**Data items:**
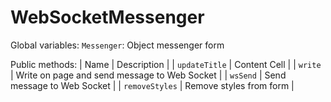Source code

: # WebSocketMessenger

Global variables:
  `Messenger`: Object messenger form
  
Public methods:
| Name            | Description |
| `updateTitle`   | Content Cell  |
| `write`         | Write on page and send message to Web Socket  |
| `wsSend`        | Send message to Web Socket  |
| `removeStyles`  | Remove styles from form  |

**Work item:**
Transcribe all of the entries word for word, but skip any pictures they contain.

**Response below:**
Source code

: # WebSocketMessenger

Global variables:
  `Messenger`: Object messenger form
  
Public methods:
| Name            | Description |
| `updateTitle`   | Content Cell  |
| `write`         | Write on page and send message to Web Socket  |
| `wsSend`        | Send message to Web Socket  |
| `removeStyles`  | Remove styles from form  |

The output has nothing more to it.